A new Fonda scripting/launching approach

kamyshova commented 4 years ago

Motivation

There are two crucial drawbacks in the current Fonda implementation:

deadlocks
idle resources

Both problems are related to the implementation of the scripts launching. There are two types of scripts execution:

The first scripts part (e.g. alignment/post alignment scripts) is launched Fonda at the same time.
The second scripts part (e.g. featureCount, cufflinks) is launched from the alignment/post alignment scripts.

The work coordination of all scripts is carried out by checking the log files that scripts produce. But log file can not be created at all if the script was not been invoked (e.g. script is launched from the alignment scripts). In this case, post-process scripts will work forever.

Picture 1. The current Fonda launching approach

For example, post-process scripts (_qcsummary.sh, cufflinkscohort.sh - see Picture 1) are launched with alignment scripts simultaneously. Post-process cufflinks_cohort.sh scripts expect the result of the cufflinks.sh script execution by check the cufflinks.log file. But alignment script can fail before cufflinks.sh script invocation. But _cufflinkscohort.sh will not know about it and will run infinitely.

Deadlocks are specific for launch in the SGE cluster. Each script is a SGE cluster submitted job. The job has specific resource requirements - the number of slots defined by the user in the Fonda global config file (NUMTHREADS parameter in _QueueParameters section). The number of slots is equal to the number of processors in a cluster. The user can set such a number of slots that the cluster size will not be enough for job work. In this case, the job hangs on in a pending state (qw).

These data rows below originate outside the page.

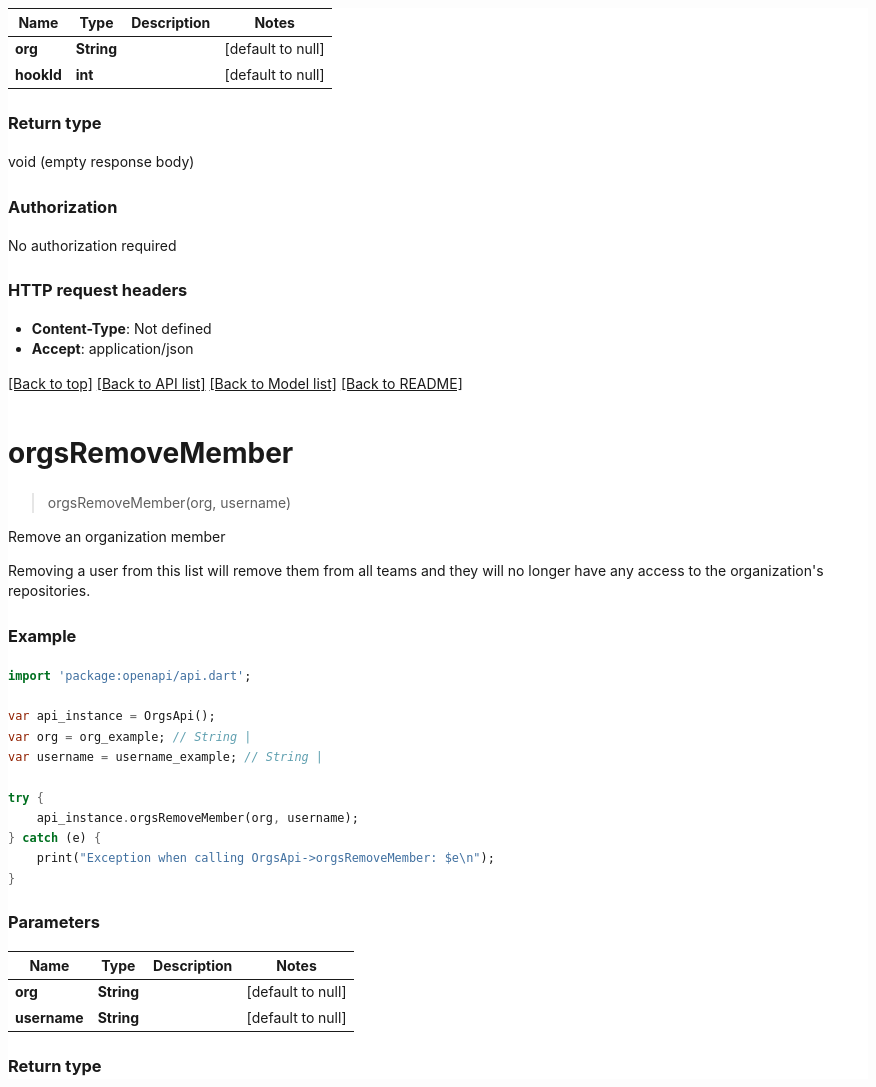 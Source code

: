 Name | Type | Description  | Notes
------------- | ------------- | ------------- | -------------
 **org** | **String**|  | [default to null]
 **hookId** | **int**|  | [default to null]

### Return type

void (empty response body)

### Authorization

No authorization required

### HTTP request headers

 - **Content-Type**: Not defined
 - **Accept**: application/json

[[Back to top]](#) [[Back to API list]](../README.md#documentation-for-api-endpoints) [[Back to Model list]](../README.md#documentation-for-models) [[Back to README]](../README.md)

# **orgsRemoveMember**
> orgsRemoveMember(org, username)

Remove an organization member

Removing a user from this list will remove them from all teams and they will no longer have any access to the organization's repositories.

### Example 
```dart
import 'package:openapi/api.dart';

var api_instance = OrgsApi();
var org = org_example; // String | 
var username = username_example; // String | 

try { 
    api_instance.orgsRemoveMember(org, username);
} catch (e) {
    print("Exception when calling OrgsApi->orgsRemoveMember: $e\n");
}
```

### Parameters

Name | Type | Description  | Notes
------------- | ------------- | ------------- | -------------
 **org** | **String**|  | [default to null]
 **username** | **String**|  | [default to null]

### Return type
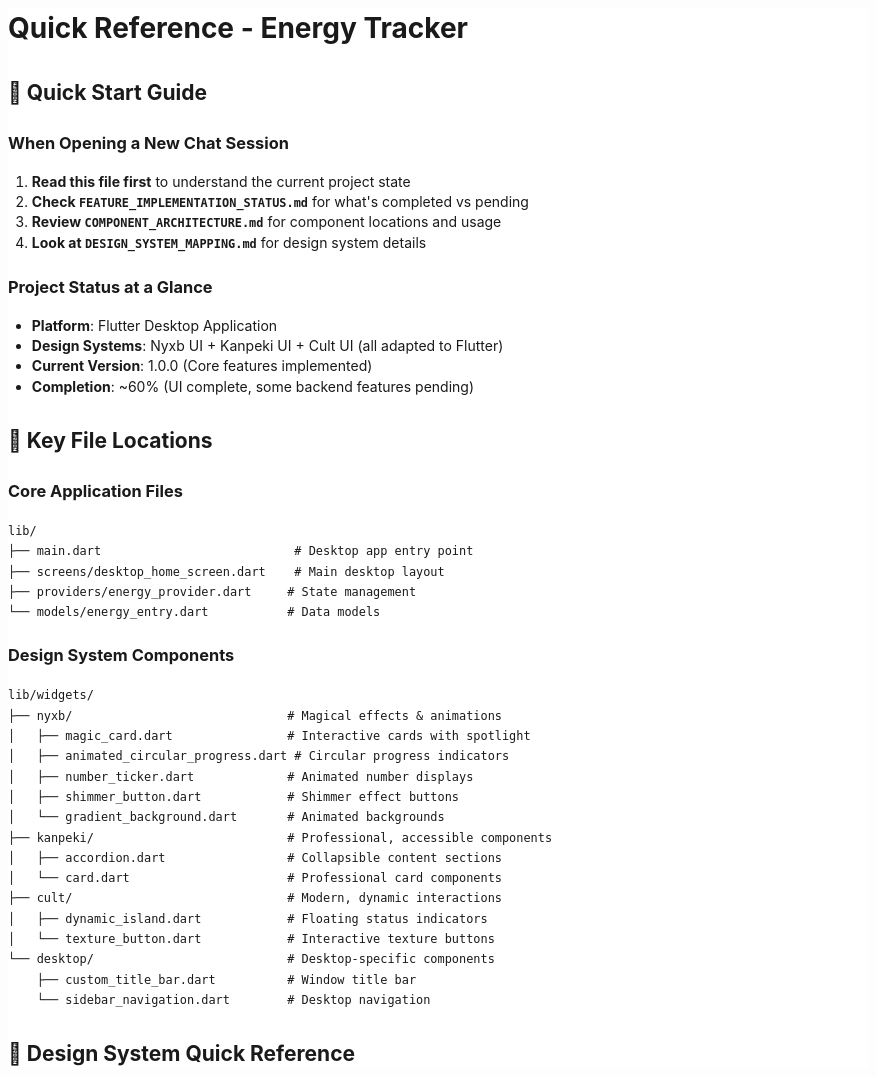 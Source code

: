 # Quick Reference - Energy Tracker

## 🚀 Quick Start Guide

### When Opening a New Chat Session
1. **Read this file first** to understand the current project state
2. **Check `FEATURE_IMPLEMENTATION_STATUS.md`** for what's completed vs pending
3. **Review `COMPONENT_ARCHITECTURE.md`** for component locations and usage
4. **Look at `DESIGN_SYSTEM_MAPPING.md`** for design system details

### Project Status at a Glance
- **Platform**: Flutter Desktop Application
- **Design Systems**: Nyxb UI + Kanpeki UI + Cult UI (all adapted to Flutter)
- **Current Version**: 1.0.0 (Core features implemented)
- **Completion**: ~60% (UI complete, some backend features pending)

## 📁 Key File Locations

### Core Application Files
```
lib/
├── main.dart                           # Desktop app entry point
├── screens/desktop_home_screen.dart    # Main desktop layout
├── providers/energy_provider.dart     # State management
└── models/energy_entry.dart           # Data models
```

### Design System Components
```
lib/widgets/
├── nyxb/                              # Magical effects & animations
│   ├── magic_card.dart                # Interactive cards with spotlight
│   ├── animated_circular_progress.dart # Circular progress indicators
│   ├── number_ticker.dart             # Animated number displays
│   ├── shimmer_button.dart            # Shimmer effect buttons
│   └── gradient_background.dart       # Animated backgrounds
├── kanpeki/                           # Professional, accessible components
│   ├── accordion.dart                 # Collapsible content sections
│   └── card.dart                      # Professional card components
├── cult/                              # Modern, dynamic interactions
│   ├── dynamic_island.dart            # Floating status indicators
│   └── texture_button.dart            # Interactive texture buttons
└── desktop/                           # Desktop-specific components
    ├── custom_title_bar.dart          # Window title bar
    └── sidebar_navigation.dart        # Desktop navigation
```

## 🎨 Design System Quick Reference
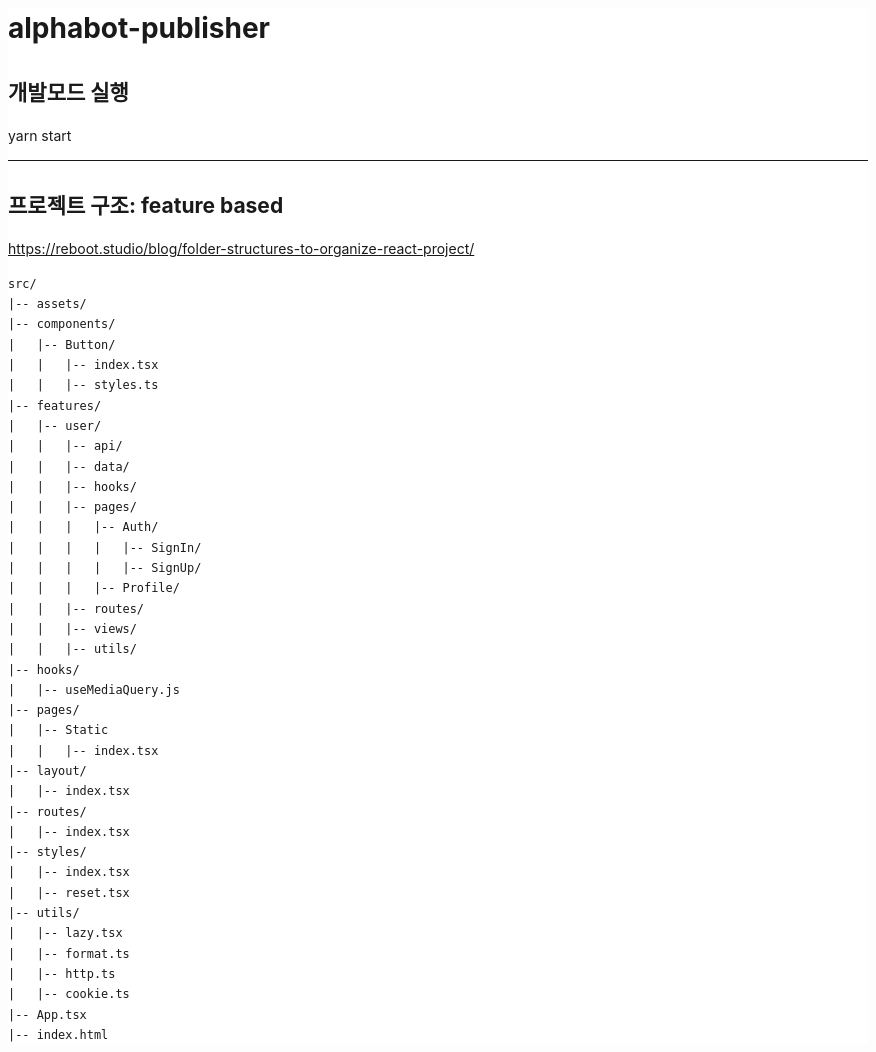 # alphabot-publisher

## 개발모드 실행

yarn start

---

## 프로젝트 구조: feature based

https://reboot.studio/blog/folder-structures-to-organize-react-project/

```
src/
|-- assets/
|-- components/
|   |-- Button/
|   |   |-- index.tsx
|   |   |-- styles.ts
|-- features/
|   |-- user/
|   |   |-- api/
|   |   |-- data/
|   |   |-- hooks/
|   |   |-- pages/
|   |   |   |-- Auth/
|   |   |   |   |-- SignIn/
|   |   |   |   |-- SignUp/
|   |   |   |-- Profile/
|   |   |-- routes/
|   |   |-- views/
|   |   |-- utils/
|-- hooks/
|   |-- useMediaQuery.js
|-- pages/
|   |-- Static
|   |   |-- index.tsx
|-- layout/
|   |-- index.tsx
|-- routes/
|   |-- index.tsx
|-- styles/
|   |-- index.tsx
|   |-- reset.tsx
|-- utils/
|   |-- lazy.tsx
|   |-- format.ts
|   |-- http.ts
|   |-- cookie.ts
|-- App.tsx
|-- index.html
```
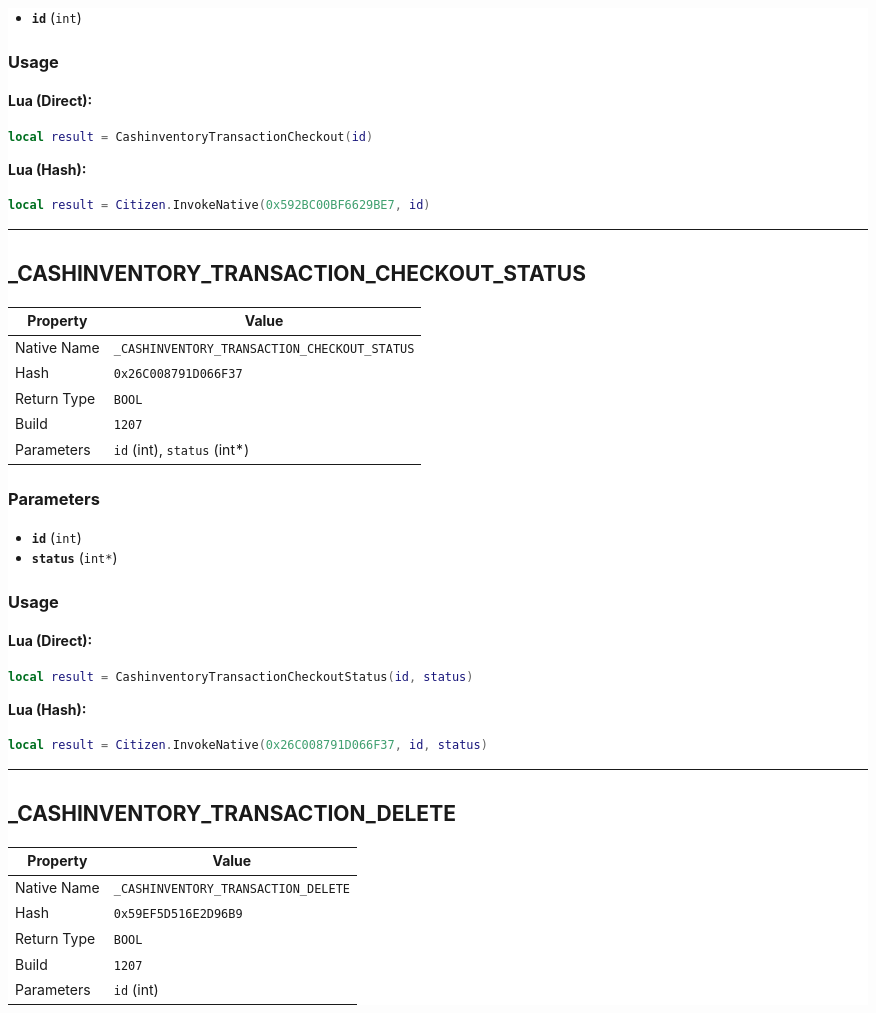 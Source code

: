 - **`id`** (`int`)

### Usage

**Lua (Direct):**
```lua
local result = CashinventoryTransactionCheckout(id)
```

**Lua (Hash):**
```lua
local result = Citizen.InvokeNative(0x592BC00BF6629BE7, id)
```


---

## _CASHINVENTORY_TRANSACTION_CHECKOUT_STATUS

| Property | Value |
|----------|-------|
| Native Name | `_CASHINVENTORY_TRANSACTION_CHECKOUT_STATUS` |
| Hash | `0x26C008791D066F37` |
| Return Type | `BOOL` |
| Build | `1207` |
| Parameters | `id` (int), `status` (int*) |

### Parameters

- **`id`** (`int`)
- **`status`** (`int*`)

### Usage

**Lua (Direct):**
```lua
local result = CashinventoryTransactionCheckoutStatus(id, status)
```

**Lua (Hash):**
```lua
local result = Citizen.InvokeNative(0x26C008791D066F37, id, status)
```


---

## _CASHINVENTORY_TRANSACTION_DELETE

| Property | Value |
|----------|-------|
| Native Name | `_CASHINVENTORY_TRANSACTION_DELETE` |
| Hash | `0x59EF5D516E2D96B9` |
| Return Type | `BOOL` |
| Build | `1207` |
| Parameters | `id` (int) |
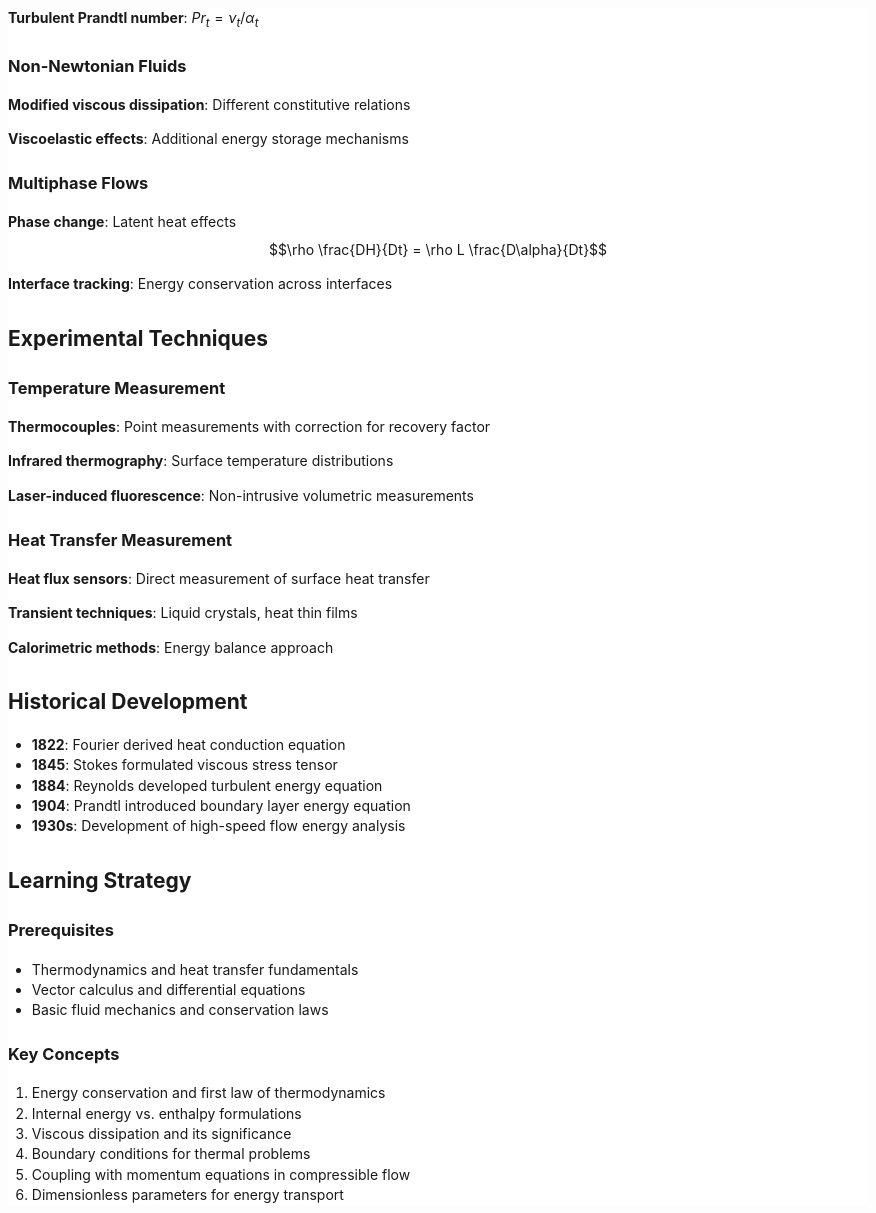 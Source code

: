 **Turbulent Prandtl number**: $Pr_t = \nu_t/\alpha_t$

### Non-Newtonian Fluids

**Modified viscous dissipation**: Different constitutive relations

**Viscoelastic effects**: Additional energy storage mechanisms

### Multiphase Flows

**Phase change**: Latent heat effects
$$\rho \frac{DH}{Dt} = \rho L \frac{D\alpha}{Dt}$$

**Interface tracking**: Energy conservation across interfaces

## Experimental Techniques

### Temperature Measurement

**Thermocouples**: Point measurements with correction for recovery factor

**Infrared thermography**: Surface temperature distributions

**Laser-induced fluorescence**: Non-intrusive volumetric measurements

### Heat Transfer Measurement

**Heat flux sensors**: Direct measurement of surface heat transfer

**Transient techniques**: Liquid crystals, heat thin films

**Calorimetric methods**: Energy balance approach

## Historical Development

- **1822**: Fourier derived heat conduction equation
- **1845**: Stokes formulated viscous stress tensor
- **1884**: Reynolds developed turbulent energy equation
- **1904**: Prandtl introduced boundary layer energy equation
- **1930s**: Development of high-speed flow energy analysis

## Learning Strategy

### Prerequisites
- Thermodynamics and heat transfer fundamentals
- Vector calculus and differential equations
- Basic fluid mechanics and conservation laws

### Key Concepts
1. Energy conservation and first law of thermodynamics
2. Internal energy vs. enthalpy formulations
3. Viscous dissipation and its significance
4. Boundary conditions for thermal problems
5. Coupling with momentum equations in compressible flow
6. Dimensionless parameters for energy transport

For example, the cluster size is 8 CPU. A user sets NUMTHREADS=4. First of all Fonda launches 3 scripts - alignment.sh, qcsummary.sh, _cufflinkscohort.sh. 2 of them (alignment.sh, qcsummary.sh) will be in running status. _cufflinkscohort.sh job is in the qw state which stands for being queued and waiting. In its turn, alignment.sh script invokes cufflinks.sh and featureCount.sh and waits for the results. But the cluster doesn't have available slots. cufflinks.sh and featureCount.sh hang on in a pending state, and alignment.sh job will wait for their result endlessly.

Thus, in the beginning post-process jobs take up resources without performing useful work. On the contrary, idle resources are possible in the case of the autoscale cluster.

Approach

We propose a new approach to scripts launching.

Picture 2. The new proposed approach

As can be seen at the picture above, we create an additional master.sh script-orchestrator to manage all scripts. Fonda will only run master.sh script directly. Initially, the master script starts all alignment.sh scripts and waits for their results. After successful completion of alignment step the cufflinks.sh, featureCount.sh etc scripts are launched if they are needed. Please note that we intend to remove the launch of the script from the alignment/post alignment scripts. After the per samples scripts are executed successfully, master.sh script launches the post-process scripts.

To sum up proposed changes:

create a new master.sh script to manage all scripts
remove launching of scripts from the alignment/post alignment scripts
sequential launching of pipeline stages

This approach proposes getting rid of the above problems and makes the process of launching scripts more transparent. At the same time, this approach preserves the parallelization of processes where it is possible.

mgmagi-sanofi commented 4 years ago

I agree with your assessment and am using the idea of a “master controller” in my own dealing with SGE type environment.

I would question though the implementation of the functionality of “master.sh” using Linux shell script.

Higher level programming languages were invented for more than one reason and what you describe is a good fit to be implemented using Java, C++, Python, or others.

I put Java the first only because it would be my personal choice and because essentially Fonda uses (or at least used in the past) the same idea of “master controller” already in the sense that “central” java written code generates and executes per-sample and accumulating shell scripts.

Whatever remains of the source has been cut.